Comment by nardi

2 months ago

Whats your prompt processing speed? That’s more important in this situation than output TPS. If you have to wait minutes to start getting an answer, that makes it much worse than a cloud-hosted version.

5 comments

nardi

ryan_glass 2 months ago

Prompt eval time varies a lot with context but it feels real-time for short prompts - approx 20 tokens per second but I haven't done much benchmarking of this. When there is a lot of re-prompting in a long back and forth it is still quite fast - I do use KV cache which I assume helps and also quantize the KV cache to Q8 if I am running contexts above 16k.

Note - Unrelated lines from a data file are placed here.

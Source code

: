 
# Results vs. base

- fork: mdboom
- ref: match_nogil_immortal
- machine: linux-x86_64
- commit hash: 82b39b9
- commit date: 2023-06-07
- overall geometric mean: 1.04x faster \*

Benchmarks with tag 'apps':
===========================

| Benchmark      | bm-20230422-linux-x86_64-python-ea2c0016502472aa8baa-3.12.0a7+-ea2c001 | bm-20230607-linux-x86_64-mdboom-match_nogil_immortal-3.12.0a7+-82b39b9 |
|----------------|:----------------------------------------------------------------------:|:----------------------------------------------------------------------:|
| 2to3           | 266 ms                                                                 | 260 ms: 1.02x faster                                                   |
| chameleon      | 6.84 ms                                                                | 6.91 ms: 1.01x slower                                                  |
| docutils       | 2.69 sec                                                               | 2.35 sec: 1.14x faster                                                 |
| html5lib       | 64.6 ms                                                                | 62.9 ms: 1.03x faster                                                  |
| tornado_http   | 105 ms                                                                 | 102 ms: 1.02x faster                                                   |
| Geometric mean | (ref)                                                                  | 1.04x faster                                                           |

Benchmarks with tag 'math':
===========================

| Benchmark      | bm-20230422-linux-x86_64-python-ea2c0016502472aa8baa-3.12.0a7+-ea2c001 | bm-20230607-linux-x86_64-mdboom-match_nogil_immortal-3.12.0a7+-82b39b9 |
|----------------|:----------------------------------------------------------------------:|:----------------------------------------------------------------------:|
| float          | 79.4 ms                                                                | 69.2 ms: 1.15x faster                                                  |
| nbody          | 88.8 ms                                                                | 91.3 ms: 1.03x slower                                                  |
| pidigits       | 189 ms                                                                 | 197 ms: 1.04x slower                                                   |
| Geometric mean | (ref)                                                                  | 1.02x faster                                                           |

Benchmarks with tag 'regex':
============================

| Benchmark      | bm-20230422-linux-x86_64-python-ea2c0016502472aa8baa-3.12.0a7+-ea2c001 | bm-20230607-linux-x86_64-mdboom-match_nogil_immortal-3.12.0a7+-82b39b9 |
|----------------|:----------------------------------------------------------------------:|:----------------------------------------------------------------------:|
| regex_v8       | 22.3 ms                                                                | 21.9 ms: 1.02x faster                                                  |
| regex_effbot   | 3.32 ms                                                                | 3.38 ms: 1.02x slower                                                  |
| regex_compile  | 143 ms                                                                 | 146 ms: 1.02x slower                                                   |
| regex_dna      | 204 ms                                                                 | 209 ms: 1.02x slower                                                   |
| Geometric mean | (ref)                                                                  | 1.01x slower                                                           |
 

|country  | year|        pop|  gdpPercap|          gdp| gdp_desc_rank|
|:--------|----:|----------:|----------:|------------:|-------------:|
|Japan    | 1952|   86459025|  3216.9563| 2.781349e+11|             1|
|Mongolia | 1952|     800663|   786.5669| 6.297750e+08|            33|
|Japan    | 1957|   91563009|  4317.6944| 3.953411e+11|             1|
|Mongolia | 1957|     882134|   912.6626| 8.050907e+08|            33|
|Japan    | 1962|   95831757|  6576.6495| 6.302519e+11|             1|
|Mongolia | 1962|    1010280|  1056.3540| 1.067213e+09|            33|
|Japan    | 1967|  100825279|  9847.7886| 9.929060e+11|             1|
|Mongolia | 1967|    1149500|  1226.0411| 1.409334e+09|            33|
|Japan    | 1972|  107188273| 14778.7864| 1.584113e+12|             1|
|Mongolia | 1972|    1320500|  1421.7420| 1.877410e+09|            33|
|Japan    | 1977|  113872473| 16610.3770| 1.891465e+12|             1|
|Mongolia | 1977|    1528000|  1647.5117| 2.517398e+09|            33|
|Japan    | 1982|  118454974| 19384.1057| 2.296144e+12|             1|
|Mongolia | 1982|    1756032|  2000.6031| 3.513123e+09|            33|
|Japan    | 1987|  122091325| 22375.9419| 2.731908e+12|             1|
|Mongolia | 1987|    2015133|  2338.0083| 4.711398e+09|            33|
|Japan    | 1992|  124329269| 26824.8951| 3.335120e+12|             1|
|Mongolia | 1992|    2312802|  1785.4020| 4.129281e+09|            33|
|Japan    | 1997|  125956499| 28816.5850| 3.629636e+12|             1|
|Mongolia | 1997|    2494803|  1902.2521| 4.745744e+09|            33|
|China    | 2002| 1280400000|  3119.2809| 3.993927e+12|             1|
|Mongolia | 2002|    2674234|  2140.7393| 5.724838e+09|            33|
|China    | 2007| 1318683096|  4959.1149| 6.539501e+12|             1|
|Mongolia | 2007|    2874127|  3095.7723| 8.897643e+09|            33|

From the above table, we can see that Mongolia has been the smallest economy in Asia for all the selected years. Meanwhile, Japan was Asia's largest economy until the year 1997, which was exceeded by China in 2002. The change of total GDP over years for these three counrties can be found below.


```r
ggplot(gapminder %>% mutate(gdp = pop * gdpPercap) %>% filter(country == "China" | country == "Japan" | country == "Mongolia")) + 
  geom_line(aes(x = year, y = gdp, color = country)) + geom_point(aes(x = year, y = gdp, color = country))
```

However, if I want it to summarize a document of say 15,000 words it does take a long time - here I walk away and come back in about 20 minutes and it will be complete.

ryao 2 months ago

If he is doing multiturn conversations, he can reuse the kv cache from the last turn and skip the prompt processing on the history that would make time to first token too slow, by only doing prompt processing on his actual prompt for the current turn. This turns a quadratic amount of tokens to process into a linear number. I am not sure if this is what he is doing, but that is what I would do if I had his hardware.

pclmulqdq 2 months ago

I assume KV caching makes this a non issue, but I'm also curious.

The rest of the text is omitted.